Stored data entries
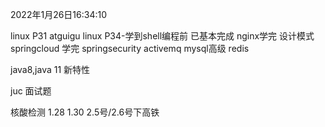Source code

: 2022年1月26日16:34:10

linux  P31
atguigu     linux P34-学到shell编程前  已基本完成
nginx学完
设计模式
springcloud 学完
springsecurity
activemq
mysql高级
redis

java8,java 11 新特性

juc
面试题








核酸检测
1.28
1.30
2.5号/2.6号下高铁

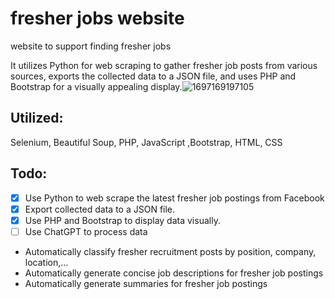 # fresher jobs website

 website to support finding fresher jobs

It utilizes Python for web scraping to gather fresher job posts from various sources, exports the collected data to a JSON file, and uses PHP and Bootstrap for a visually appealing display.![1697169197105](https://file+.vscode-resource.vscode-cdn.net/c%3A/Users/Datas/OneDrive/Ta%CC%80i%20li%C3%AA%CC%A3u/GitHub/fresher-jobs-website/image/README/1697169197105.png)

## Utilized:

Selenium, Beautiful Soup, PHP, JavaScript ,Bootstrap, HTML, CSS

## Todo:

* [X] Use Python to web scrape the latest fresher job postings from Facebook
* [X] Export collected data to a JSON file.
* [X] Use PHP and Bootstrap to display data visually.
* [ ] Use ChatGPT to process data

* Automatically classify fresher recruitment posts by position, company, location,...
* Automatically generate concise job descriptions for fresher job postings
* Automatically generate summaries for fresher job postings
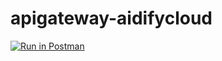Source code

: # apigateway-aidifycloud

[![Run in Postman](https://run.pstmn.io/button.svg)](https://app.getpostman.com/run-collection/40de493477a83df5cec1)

==

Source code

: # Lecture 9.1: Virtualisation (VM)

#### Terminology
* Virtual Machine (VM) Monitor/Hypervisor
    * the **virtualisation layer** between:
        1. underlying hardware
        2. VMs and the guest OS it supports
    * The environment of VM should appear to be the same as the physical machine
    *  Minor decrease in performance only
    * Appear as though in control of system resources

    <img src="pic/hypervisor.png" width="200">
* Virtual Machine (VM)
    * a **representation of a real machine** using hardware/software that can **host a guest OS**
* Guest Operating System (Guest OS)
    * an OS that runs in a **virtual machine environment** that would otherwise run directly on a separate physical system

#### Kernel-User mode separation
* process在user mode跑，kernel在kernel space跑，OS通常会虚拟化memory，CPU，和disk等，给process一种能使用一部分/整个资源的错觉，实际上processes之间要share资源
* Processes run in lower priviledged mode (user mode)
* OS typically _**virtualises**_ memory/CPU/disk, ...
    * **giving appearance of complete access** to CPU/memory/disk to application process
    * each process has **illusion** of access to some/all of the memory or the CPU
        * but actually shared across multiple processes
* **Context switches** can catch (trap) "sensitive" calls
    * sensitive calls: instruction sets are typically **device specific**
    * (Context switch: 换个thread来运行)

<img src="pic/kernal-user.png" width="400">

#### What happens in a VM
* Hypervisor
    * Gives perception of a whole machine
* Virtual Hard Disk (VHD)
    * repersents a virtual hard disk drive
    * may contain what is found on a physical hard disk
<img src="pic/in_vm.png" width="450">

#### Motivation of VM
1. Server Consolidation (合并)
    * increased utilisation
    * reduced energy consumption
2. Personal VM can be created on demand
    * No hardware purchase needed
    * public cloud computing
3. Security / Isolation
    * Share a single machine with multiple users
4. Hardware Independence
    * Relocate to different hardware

==

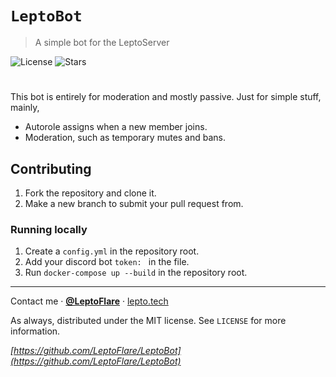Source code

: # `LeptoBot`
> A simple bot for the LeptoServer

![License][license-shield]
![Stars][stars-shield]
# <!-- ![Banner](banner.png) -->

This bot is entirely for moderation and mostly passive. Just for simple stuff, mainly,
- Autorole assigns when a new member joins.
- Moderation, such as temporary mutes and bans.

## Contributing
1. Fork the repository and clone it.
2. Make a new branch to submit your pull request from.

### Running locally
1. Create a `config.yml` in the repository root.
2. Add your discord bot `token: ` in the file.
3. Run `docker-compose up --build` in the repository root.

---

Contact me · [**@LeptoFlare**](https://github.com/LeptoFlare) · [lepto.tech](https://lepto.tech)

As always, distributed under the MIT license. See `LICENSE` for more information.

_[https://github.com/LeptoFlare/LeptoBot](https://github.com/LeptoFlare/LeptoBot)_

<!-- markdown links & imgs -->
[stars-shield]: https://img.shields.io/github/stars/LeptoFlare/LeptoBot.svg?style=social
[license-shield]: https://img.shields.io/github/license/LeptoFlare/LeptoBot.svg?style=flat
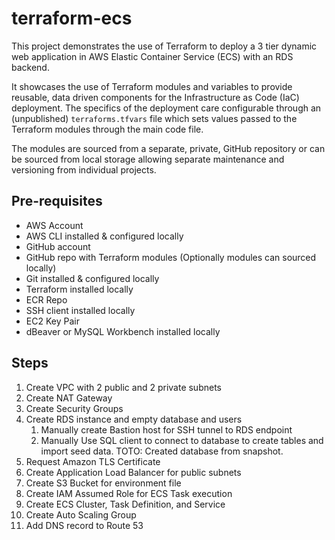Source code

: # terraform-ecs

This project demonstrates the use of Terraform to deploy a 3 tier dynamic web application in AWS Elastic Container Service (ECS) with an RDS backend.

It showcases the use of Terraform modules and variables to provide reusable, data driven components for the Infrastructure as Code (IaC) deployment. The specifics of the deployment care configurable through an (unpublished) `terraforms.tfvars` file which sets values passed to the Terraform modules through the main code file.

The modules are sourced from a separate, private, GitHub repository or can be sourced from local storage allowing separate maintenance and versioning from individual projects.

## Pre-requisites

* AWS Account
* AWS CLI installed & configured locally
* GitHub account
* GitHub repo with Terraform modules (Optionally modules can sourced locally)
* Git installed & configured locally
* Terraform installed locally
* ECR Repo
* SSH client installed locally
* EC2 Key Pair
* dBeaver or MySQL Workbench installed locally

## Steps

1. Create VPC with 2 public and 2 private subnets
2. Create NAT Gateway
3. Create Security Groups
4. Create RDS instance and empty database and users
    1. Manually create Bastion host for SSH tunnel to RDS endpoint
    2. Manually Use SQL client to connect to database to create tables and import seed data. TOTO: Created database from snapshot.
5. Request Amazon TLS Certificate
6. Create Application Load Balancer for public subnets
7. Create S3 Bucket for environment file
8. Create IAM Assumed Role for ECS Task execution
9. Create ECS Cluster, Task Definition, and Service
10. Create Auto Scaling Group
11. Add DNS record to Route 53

◆ **TASK INSTRUCTIONS**: Look through the data above and return exactly the lines from the one that contains "8. Create IAM" to the one that contains "11. Add DNS record to Route 53", inclusive, with nothing else.

◆ **SOLUTION TO THE PROBLEM**:
8. Create IAM Assumed Role for ECS Task execution
9. Create ECS Cluster, Task Definition, and Service
10. Create Auto Scaling Group
11. Add DNS record to Route 53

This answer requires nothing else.